Which lines of the listing hold the string "that"? Copy those lines.

======

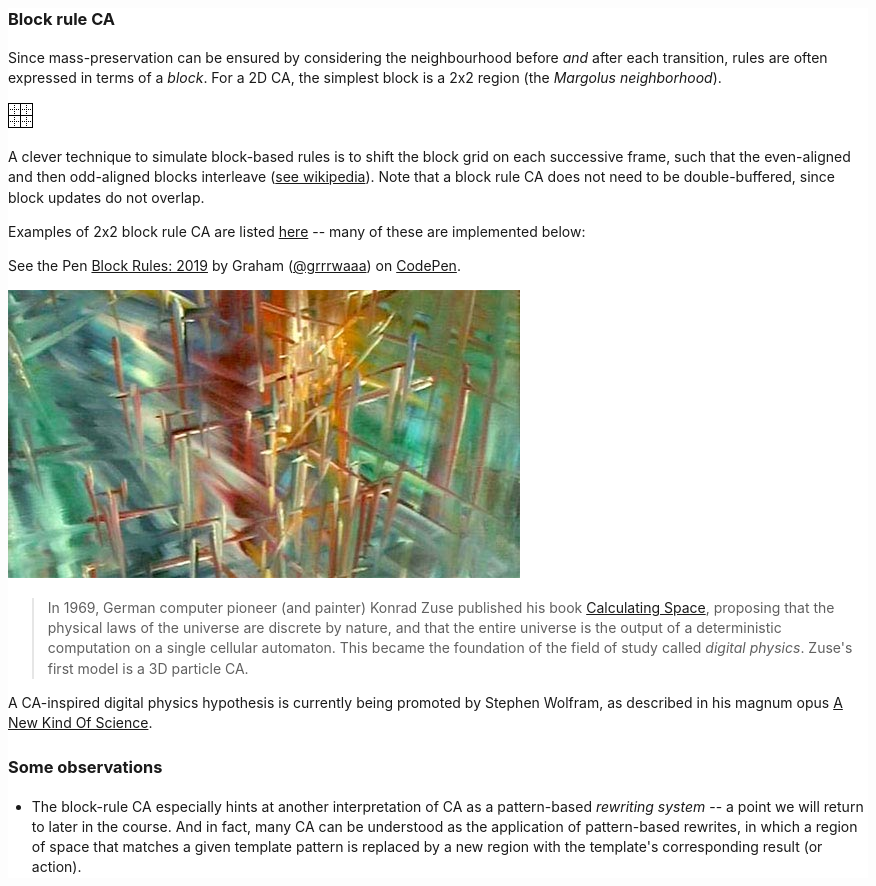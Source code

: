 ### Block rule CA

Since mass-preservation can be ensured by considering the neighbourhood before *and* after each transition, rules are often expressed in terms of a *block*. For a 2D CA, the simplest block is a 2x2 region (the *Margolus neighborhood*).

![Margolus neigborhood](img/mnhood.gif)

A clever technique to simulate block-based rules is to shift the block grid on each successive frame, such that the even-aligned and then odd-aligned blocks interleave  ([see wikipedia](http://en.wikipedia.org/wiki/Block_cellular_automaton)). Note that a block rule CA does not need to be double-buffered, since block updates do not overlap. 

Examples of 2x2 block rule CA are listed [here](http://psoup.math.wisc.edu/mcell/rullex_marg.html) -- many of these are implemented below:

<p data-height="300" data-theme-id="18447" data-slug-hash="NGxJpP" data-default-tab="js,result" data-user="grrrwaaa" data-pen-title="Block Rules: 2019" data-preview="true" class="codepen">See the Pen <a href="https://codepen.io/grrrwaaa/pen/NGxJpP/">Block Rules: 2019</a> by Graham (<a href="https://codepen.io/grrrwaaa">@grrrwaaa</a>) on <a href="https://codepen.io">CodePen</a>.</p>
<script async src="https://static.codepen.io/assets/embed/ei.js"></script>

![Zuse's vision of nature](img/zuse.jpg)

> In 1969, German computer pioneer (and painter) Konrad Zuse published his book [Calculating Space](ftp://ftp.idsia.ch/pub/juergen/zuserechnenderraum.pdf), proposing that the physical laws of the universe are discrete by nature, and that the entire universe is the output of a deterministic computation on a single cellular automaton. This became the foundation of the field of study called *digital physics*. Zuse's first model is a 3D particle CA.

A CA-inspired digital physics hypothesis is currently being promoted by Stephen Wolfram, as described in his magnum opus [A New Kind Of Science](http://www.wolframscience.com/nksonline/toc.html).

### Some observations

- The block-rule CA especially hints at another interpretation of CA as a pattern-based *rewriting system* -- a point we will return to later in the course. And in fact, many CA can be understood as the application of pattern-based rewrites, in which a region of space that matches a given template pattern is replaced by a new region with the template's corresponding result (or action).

======

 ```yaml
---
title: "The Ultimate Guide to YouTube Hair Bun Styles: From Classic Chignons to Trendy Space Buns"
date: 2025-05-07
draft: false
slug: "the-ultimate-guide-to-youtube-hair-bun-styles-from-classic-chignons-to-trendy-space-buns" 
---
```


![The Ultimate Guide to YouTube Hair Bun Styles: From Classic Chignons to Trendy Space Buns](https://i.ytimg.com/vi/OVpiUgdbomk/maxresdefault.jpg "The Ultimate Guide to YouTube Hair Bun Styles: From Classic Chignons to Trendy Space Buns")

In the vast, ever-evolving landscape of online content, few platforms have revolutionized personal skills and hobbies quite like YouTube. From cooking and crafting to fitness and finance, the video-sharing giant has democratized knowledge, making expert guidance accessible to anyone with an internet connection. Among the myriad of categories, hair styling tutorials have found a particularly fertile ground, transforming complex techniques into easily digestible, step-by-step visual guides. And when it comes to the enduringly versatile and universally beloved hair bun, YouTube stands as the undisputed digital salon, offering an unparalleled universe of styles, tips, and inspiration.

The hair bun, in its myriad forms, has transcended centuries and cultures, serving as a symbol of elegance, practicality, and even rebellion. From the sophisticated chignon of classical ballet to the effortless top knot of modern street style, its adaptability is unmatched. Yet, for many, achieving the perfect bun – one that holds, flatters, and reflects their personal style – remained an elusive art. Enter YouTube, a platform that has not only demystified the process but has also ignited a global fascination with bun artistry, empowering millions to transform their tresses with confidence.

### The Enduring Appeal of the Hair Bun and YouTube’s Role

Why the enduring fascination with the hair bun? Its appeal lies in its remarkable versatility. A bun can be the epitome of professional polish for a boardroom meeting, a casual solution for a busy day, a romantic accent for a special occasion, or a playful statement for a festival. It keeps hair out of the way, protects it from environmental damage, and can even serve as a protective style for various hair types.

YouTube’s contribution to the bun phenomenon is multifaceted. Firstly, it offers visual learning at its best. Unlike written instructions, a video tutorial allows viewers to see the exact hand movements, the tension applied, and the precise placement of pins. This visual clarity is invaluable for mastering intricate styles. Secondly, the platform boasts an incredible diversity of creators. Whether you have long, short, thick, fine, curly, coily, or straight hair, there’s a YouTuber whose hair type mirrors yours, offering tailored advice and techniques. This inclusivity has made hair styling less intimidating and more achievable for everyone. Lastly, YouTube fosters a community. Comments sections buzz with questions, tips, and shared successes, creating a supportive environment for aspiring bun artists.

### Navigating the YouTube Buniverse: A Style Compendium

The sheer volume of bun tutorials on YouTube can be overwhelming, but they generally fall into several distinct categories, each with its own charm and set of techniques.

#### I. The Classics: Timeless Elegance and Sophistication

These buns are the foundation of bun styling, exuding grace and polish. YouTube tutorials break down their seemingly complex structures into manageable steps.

======

Exercise output:
A clever technique to simulate block-based rules is to shift the block grid on each successive frame, such that the even-aligned and then odd-aligned blocks interleave  ([see wikipedia](http://en.wikipedia.org/wiki/Block_cellular_automaton)). Note that a block rule CA does not need to be double-buffered, since block updates do not overlap. 
> In 1969, German computer pioneer (and painter) Konrad Zuse published his book [Calculating Space](ftp://ftp.idsia.ch/pub/juergen/zuserechnenderraum.pdf), proposing that the physical laws of the universe are discrete by nature, and that the entire universe is the output of a deterministic computation on a single cellular automaton. This became the foundation of the field of study called *digital physics*. Zuse's first model is a 3D particle CA.
- The block-rule CA especially hints at another interpretation of CA as a pattern-based *rewriting system* -- a point we will return to later in the course. And in fact, many CA can be understood as the application of pattern-based rewrites, in which a region of space that matches a given template pattern is replaced by a new region with the template's corresponding result (or action).
The hair bun, in its myriad forms, has transcended centuries and cultures, serving as a symbol of elegance, practicality, and even rebellion. From the sophisticated chignon of classical ballet to the effortless top knot of modern street style, its adaptability is unmatched. Yet, for many, achieving the perfect bun – one that holds, flatters, and reflects their personal style – remained an elusive art. Enter YouTube, a platform that has not only demystified the process but has also ignited a global fascination with bun artistry, empowering millions to transform their tresses with confidence.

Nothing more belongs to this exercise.